GOAL OF THE EXERCISE → Exclude images; transcribe the rest of the data exactly.

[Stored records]
■ ■ ■ ■

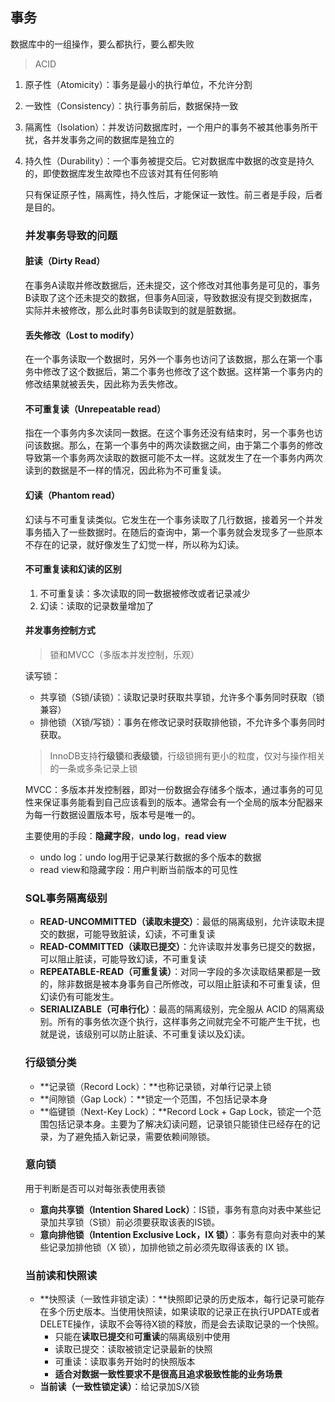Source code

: ## 事务

数据库中的一组操作，要么都执行，要么都失败

> ACID

1. 原子性（Atomicity）：事务是最小的执行单位，不允许分割

2. 一致性（Consistency）：执行事务前后，数据保持一致

3. 隔离性（Isolation）：并发访问数据库时，一个用户的事务不被其他事务所干扰，各并发事务之间的数据库是独立的

4. 持久性（Durability）：一个事务被提交后。它对数据库中数据的改变是持久的，即使数据库发生故障也不应该对其有任何影响

   只有保证原子性，隔离性，持久性后，才能保证一致性。前三者是手段，后者是目的。

   ### 并发事务导致的问题

   #### 脏读（Dirty Read）

   在事务A读取并修改数据后，还未提交，这个修改对其他事务是可见的，事务B读取了这个还未提交的数据，但事务A回滚，导致数据没有提交到数据库，实际并未被修改，那么此时事务B读取到的就是脏数据。

   #### 丢失修改（Lost to modify）

   在一个事务读取一个数据时，另外一个事务也访问了该数据，那么在第一个事务中修改了这个数据后，第二个事务也修改了这个数据。这样第一个事务内的修改结果就被丢失，因此称为丢失修改。

   #### 不可重复读（Unrepeatable read）

   指在一个事务内多次读同一数据。在这个事务还没有结束时，另一个事务也访问该数据。那么，在第一个事务中的两次读数据之间，由于第二个事务的修改导致第一个事务两次读取的数据可能不太一样。这就发生了在一个事务内两次读到的数据是不一样的情况，因此称为不可重复读。

   #### 幻读（Phantom read）

   幻读与不可重复读类似。它发生在一个事务读取了几行数据，接着另一个并发事务插入了一些数据时。在随后的查询中，第一个事务就会发现多了一些原本不存在的记录，就好像发生了幻觉一样，所以称为幻读。

   #### 不可重复读和幻读的区别

   1. 不可重复读：多次读取的同一数据被修改或者记录减少
   2. 幻读：读取的记录数量增加了

   #### 并发事务控制方式

   > 锁和MVCC（多版本并发控制，乐观）

   读写锁：

   - 共享锁（S锁/读锁）：读取记录时获取共享锁，允许多个事务同时获取（锁兼容）
   - 排他锁（X锁/写锁）：事务在修改记录时获取排他锁，不允许多个事务同时获取。

   > InnoDB支持**行级锁**和**表级锁**，行级锁拥有更小的粒度，仅对与操作相关的一条或多条记录上锁

   MVCC：多版本并发控制器，即对一份数据会存储多个版本，通过事务的可见性来保证事务能看到自己应该看到的版本。通常会有一个全局的版本分配器来为每一行数据设置版本号，版本号是唯一的。

   主要使用的手段：**隐藏字段**，**undo log**，**read view**

   - undo log：undo log用于记录某行数据的多个版本的数据
   - read view和隐藏字段：用户判断当前版本的可见性

   ### SQL事务隔离级别

   - **READ-UNCOMMITTED（读取未提交）**：最低的隔离级别，允许读取未提交的数据，可能导致脏读，幻读，不可重复读
   - **READ-COMMITTED（读取已提交）**：允许读取并发事务已提交的数据，可以阻止脏读，可能导致幻读，不可重复读
   - **REPEATABLE-READ（可重复读）**：对同一字段的多次读取结果都是一致的，除非数据是被本身事务自己所修改，可以阻止脏读和不可重复读，但幻读仍有可能发生。
   - **SERIALIZABLE（可串行化）**：最高的隔离级别，完全服从 ACID 的隔离级别。所有的事务依次逐个执行，这样事务之间就完全不可能产生干扰，也就是说，该级别可以防止脏读、不可重复读以及幻读。

   ### 行级锁分类

   - **记录锁（Record Lock）：**也称记录锁，对单行记录上锁
   - **间隙锁（Gap Lock）：**锁定一个范围，不包括记录本身
   - **临键锁（Next-Key Lock）：**Record Lock + Gap Lock，锁定一个范围包括记录本身。主要为了解决幻读问题，记录锁只能锁住已经存在的记录，为了避免插入新记录，需要依赖间隙锁。

   ### 意向锁
   
   用于判断是否可以对每张表使用表锁
   
   - **意向共享锁（Intention Shared Lock）**：IS锁，事务有意向对表中某些记录加共享锁（S锁）前必须要获取该表的IS锁。
   - **意向排他锁（Intention Exclusive Lock，IX 锁）**：事务有意向对表中的某些记录加排他锁（X 锁），加排他锁之前必须先取得该表的 IX 锁。
   
   ### 当前读和快照读
   
   - **快照读（一致性非锁定读）：**快照即记录的历史版本，每行记录可能存在多个历史版本。当使用快照读，如果读取的记录正在执行UPDATE或者DELETE操作，读取不会等待X锁的释放，而是会去读取记录的一个快照。
     - 只能在**读取已提交**和**可重读**的隔离级别中使用
     - 读取已提交：读取被锁定记录最新的快照
     - 可重读：读取事务开始时的快照版本
     - **适合对数据一致性要求不是很高且追求极致性能的业务场景**
   - **当前读（一致性锁定读）**：给记录加S/X锁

■ ■ ■ ■

ANSWER TO THE EXERCISE →
Source code

: ## 事务

数据库中的一组操作，要么都执行，要么都失败

> ACID

1. 原子性（Atomicity）：事务是最小的执行单位，不允许分割

2. 一致性（Consistency）：执行事务前后，数据保持一致

3. 隔离性（Isolation）：并发访问数据库时，一个用户的事务不被其他事务所干扰，各并发事务之间的数据库是独立的

4. 持久性（Durability）：一个事务被提交后。它对数据库中数据的改变是持久的，即使数据库发生故障也不应该对其有任何影响

   只有保证原子性，隔离性，持久性后，才能保证一致性。前三者是手段，后者是目的。

   ### 并发事务导致的问题

   #### 脏读（Dirty Read）

   在事务A读取并修改数据后，还未提交，这个修改对其他事务是可见的，事务B读取了这个还未提交的数据，但事务A回滚，导致数据没有提交到数据库，实际并未被修改，那么此时事务B读取到的就是脏数据。

   #### 丢失修改（Lost to modify）

   在一个事务读取一个数据时，另外一个事务也访问了该数据，那么在第一个事务中修改了这个数据后，第二个事务也修改了这个数据。这样第一个事务内的修改结果就被丢失，因此称为丢失修改。

   #### 不可重复读（Unrepeatable read）

   指在一个事务内多次读同一数据。在这个事务还没有结束时，另一个事务也访问该数据。那么，在第一个事务中的两次读数据之间，由于第二个事务的修改导致第一个事务两次读取的数据可能不太一样。这就发生了在一个事务内两次读到的数据是不一样的情况，因此称为不可重复读。

   #### 幻读（Phantom read）

   幻读与不可重复读类似。它发生在一个事务读取了几行数据，接着另一个并发事务插入了一些数据时。在随后的查询中，第一个事务就会发现多了一些原本不存在的记录，就好像发生了幻觉一样，所以称为幻读。

   #### 不可重复读和幻读的区别

   1. 不可重复读：多次读取的同一数据被修改或者记录减少
   2. 幻读：读取的记录数量增加了

   #### 并发事务控制方式

   > 锁和MVCC（多版本并发控制，乐观）

   读写锁：

   - 共享锁（S锁/读锁）：读取记录时获取共享锁，允许多个事务同时获取（锁兼容）
   - 排他锁（X锁/写锁）：事务在修改记录时获取排他锁，不允许多个事务同时获取。

   > InnoDB支持**行级锁**和**表级锁**，行级锁拥有更小的粒度，仅对与操作相关的一条或多条记录上锁

   MVCC：多版本并发控制器，即对一份数据会存储多个版本，通过事务的可见性来保证事务能看到自己应该看到的版本。通常会有一个全局的版本分配器来为每一行数据设置版本号，版本号是唯一的。

   主要使用的手段：**隐藏字段**，**undo log**，**read view**

   - undo log：undo log用于记录某行数据的多个版本的数据
   - read view和隐藏字段：用户判断当前版本的可见性

   ### SQL事务隔离级别

   - **READ-UNCOMMITTED（读取未提交）**：最低的隔离级别，允许读取未提交的数据，可能导致脏读，幻读，不可重复读
   - **READ-COMMITTED（读取已提交）**：允许读取并发事务已提交的数据，可以阻止脏读，可能导致幻读，不可重复读
   - **REPEATABLE-READ（可重复读）**：对同一字段的多次读取结果都是一致的，除非数据是被本身事务自己所修改，可以阻止脏读和不可重复读，但幻读仍有可能发生。
   - **SERIALIZABLE（可串行化）**：最高的隔离级别，完全服从 ACID 的隔离级别。所有的事务依次逐个执行，这样事务之间就完全不可能产生干扰，也就是说，该级别可以防止脏读、不可重复读以及幻读。

   ### 行级锁分类

   - **记录锁（Record Lock）：**也称记录锁，对单行记录上锁
   - **间隙锁（Gap Lock）：**锁定一个范围，不包括记录本身
   - **临键锁（Next-Key Lock）：**Record Lock + Gap Lock，锁定一个范围包括记录本身。主要为了解决幻读问题，记录锁只能锁住已经存在的记录，为了避免插入新记录，需要依赖间隙锁。

   ### 意向锁
   
   用于判断是否可以对每张表使用表锁
   
   - **意向共享锁（Intention Shared Lock）**：IS锁，事务有意向对表中某些记录加共享锁（S锁）前必须要获取该表的IS锁。
   - **意向排他锁（Intention Exclusive Lock，IX 锁）**：事务有意向对表中的某些记录加排他锁（X 锁），加排他锁之前必须先取得该表的 IX 锁。
   
   ### 当前读和快照读
   
   - **快照读（一致性非锁定读）：**快照即记录的历史版本，每行记录可能存在多个历史版本。当使用快照读，如果读取的记录正在执行UPDATE或者DELETE操作，读取不会等待X锁的释放，而是会去读取记录的一个快照。
     - 只能在**读取已提交**和**可重读**的隔离级别中使用
     - 读取已提交：读取被锁定记录最新的快照
     - 可重读：读取事务开始时的快照版本
     - **适合对数据一致性要求不是很高且追求极致性能的业务场景**
   - **当前读（一致性锁定读）**：给记录加S/X锁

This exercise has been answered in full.